Menashé habite et travaille dans le quartier juif ultra orthodoxe de Brooklyn.

Modeste employé dans une épicerie, il a du mal à joindre les deux bouts. Cependant, après la mort de sa femme, il souhaite récupérer son fils d’une dizaine d’années qui lui a été retiré et qu’on a provisoirement confié à des parents proches.

Car, en tant que veuf, la tradition hassidique lui interdit d’élever seul son enfant.

Il lui faudrait accepter les propositions d’une marieuse pour prendre une autre épouse mais pour l’instant, un remariage n’est pas dans ses projets.

Lorsque le grand rabbin lui accorde une dérogation et l’autorise à prendre son enfant une semaine avec lui, c’est pour Menashé l’occasion de prouver qu’il peut être un père dans le respect des règles de sa communauté.

Joshua Weinstein vient du documentaire et l’univers hassidique l’intéressait.

Le film qu’il allait entreprendre sur le sujet était une façon de comprendre le microcosme hassidique et pour cela, il approcha le milieu en allant dans les cafés, en s’associant aux prières et en se confondant dans le décor avant d’expliquer aux responsables de la communauté le projet cinéma qu’il avait en tête.

Le refus de la communauté de se prêter à un tournage a failli mettre le projet en péril.

C’est alors que par l’intermédiaire d’un ami qui avait réussi à faire des vidéos et des clips musicaux au sein de la communauté, Joshua Weinstein est amené à faire la connaissance de Menashé.

C’était un personnage qui était commis épicier et qui faisait des animations dans les fêtes religieuses, mariages et bar-mitsva.

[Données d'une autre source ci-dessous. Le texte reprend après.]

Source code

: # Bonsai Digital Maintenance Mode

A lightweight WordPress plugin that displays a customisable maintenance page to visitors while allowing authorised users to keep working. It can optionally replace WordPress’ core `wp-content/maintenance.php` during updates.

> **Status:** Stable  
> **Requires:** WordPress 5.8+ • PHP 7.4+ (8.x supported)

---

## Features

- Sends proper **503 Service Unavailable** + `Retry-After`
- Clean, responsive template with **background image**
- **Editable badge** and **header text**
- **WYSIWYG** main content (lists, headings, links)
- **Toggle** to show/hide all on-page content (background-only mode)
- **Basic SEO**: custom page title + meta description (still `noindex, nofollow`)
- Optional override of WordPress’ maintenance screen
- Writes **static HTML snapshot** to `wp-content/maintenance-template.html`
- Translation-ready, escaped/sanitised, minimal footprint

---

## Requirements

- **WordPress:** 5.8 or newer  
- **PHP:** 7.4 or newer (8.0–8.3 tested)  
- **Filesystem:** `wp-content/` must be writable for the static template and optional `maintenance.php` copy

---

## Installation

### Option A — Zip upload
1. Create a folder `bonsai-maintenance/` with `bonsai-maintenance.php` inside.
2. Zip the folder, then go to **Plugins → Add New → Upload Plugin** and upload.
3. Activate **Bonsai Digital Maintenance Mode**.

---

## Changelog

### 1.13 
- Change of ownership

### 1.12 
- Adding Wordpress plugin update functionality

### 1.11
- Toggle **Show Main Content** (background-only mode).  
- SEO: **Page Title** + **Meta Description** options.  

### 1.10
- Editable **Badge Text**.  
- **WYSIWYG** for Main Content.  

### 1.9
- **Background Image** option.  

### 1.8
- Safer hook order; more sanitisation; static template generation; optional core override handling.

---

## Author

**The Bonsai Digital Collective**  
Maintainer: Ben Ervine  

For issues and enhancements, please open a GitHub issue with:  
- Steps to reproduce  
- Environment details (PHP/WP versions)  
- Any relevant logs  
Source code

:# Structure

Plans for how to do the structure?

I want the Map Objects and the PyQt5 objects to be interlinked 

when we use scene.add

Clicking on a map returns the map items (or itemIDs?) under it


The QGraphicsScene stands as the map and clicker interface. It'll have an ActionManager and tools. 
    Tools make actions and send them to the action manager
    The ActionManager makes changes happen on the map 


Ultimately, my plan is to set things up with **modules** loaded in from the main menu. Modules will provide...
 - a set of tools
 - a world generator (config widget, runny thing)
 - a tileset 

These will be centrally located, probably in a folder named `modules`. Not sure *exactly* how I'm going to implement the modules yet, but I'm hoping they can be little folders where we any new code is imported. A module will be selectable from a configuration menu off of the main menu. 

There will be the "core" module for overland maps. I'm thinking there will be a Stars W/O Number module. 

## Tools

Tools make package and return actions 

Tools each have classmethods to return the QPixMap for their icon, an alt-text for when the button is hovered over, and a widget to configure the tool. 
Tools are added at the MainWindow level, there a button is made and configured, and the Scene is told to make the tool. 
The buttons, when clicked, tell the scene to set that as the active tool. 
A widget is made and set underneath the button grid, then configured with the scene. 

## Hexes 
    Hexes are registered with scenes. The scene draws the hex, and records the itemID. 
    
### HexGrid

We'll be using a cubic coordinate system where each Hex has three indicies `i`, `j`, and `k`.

Quelqu’un à qui tout le monde trouvait des dispositions chapelinesques mais qui, tout en étant très drôle, semblait porter en lui les marques d’une grande douleur.

Menashé a fini par se confier et à raconter à Joshua Weinstein son histoire : la mort de son épouse, la perte de la garde de son fils et son désarroi de père.

Le réalisateur est parti de sa propre histoire, de son émotion pour construire la dramaturgie de son film et il a conservé à Menashé la charge pathétique de son personnage en même temps que le potentiel burlesque qu’il portait en lui naturellement.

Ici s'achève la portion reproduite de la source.